#### Exercise details:
If a line in the entries below includes the string "void", copy it out.

--- Given data ---

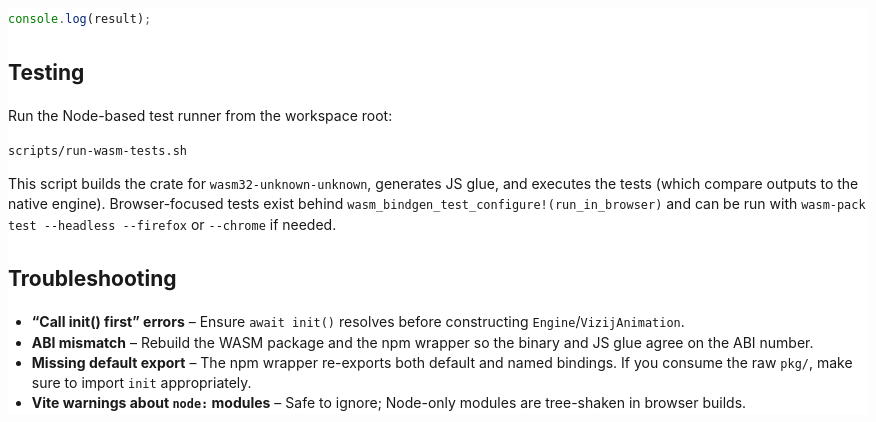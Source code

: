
 ```ts
console.log(result);
```

## Testing

Run the Node-based test runner from the workspace root:

```bash
scripts/run-wasm-tests.sh
```

This script builds the crate for `wasm32-unknown-unknown`, generates JS glue, and executes the tests (which compare outputs to the
native engine). Browser-focused tests exist behind `wasm_bindgen_test_configure!(run_in_browser)` and can be run with
`wasm-pack test --headless --firefox` or `--chrome` if needed.

## Troubleshooting

* **“Call init() first” errors** – Ensure `await init()` resolves before constructing `Engine`/`VizijAnimation`.
* **ABI mismatch** – Rebuild the WASM package and the npm wrapper so the binary and JS glue agree on the ABI number.
* **Missing default export** – The npm wrapper re-exports both default and named bindings. If you consume the raw `pkg/`, make
  sure to import `init` appropriately.
* **Vite warnings about `node:` modules** – Safe to ignore; Node-only modules are tree-shaken in browser builds.
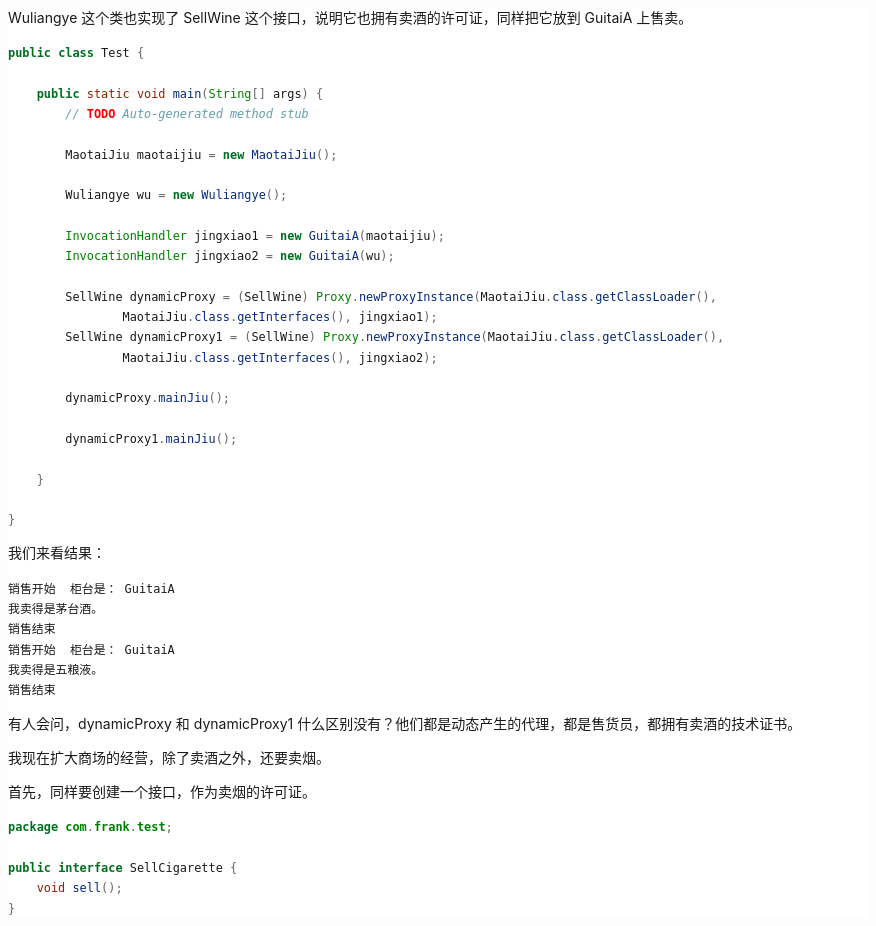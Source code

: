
 ```java
```

Wuliangye 这个类也实现了 SellWine 这个接口，说明它也拥有卖酒的许可证，同样把它放到 GuitaiA 上售卖。

```java
public class Test {

	public static void main(String[] args) {
		// TODO Auto-generated method stub

		MaotaiJiu maotaijiu = new MaotaiJiu();

		Wuliangye wu = new Wuliangye();

		InvocationHandler jingxiao1 = new GuitaiA(maotaijiu);
		InvocationHandler jingxiao2 = new GuitaiA(wu);

		SellWine dynamicProxy = (SellWine) Proxy.newProxyInstance(MaotaiJiu.class.getClassLoader(),
				MaotaiJiu.class.getInterfaces(), jingxiao1);
		SellWine dynamicProxy1 = (SellWine) Proxy.newProxyInstance(MaotaiJiu.class.getClassLoader(),
				MaotaiJiu.class.getInterfaces(), jingxiao2);

		dynamicProxy.mainJiu();

		dynamicProxy1.mainJiu();

	}

}
```

我们来看结果：

```
销售开始  柜台是： GuitaiA
我卖得是茅台酒。
销售结束
销售开始  柜台是： GuitaiA
我卖得是五粮液。
销售结束
```

有人会问，dynamicProxy 和 dynamicProxy1 什么区别没有？他们都是动态产生的代理，都是售货员，都拥有卖酒的技术证书。

我现在扩大商场的经营，除了卖酒之外，还要卖烟。

首先，同样要创建一个接口，作为卖烟的许可证。

```java
package com.frank.test;

public interface SellCigarette {
	void sell();
}
```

---

#### Task solution:
	public static void main(String[] args) {
	void sell();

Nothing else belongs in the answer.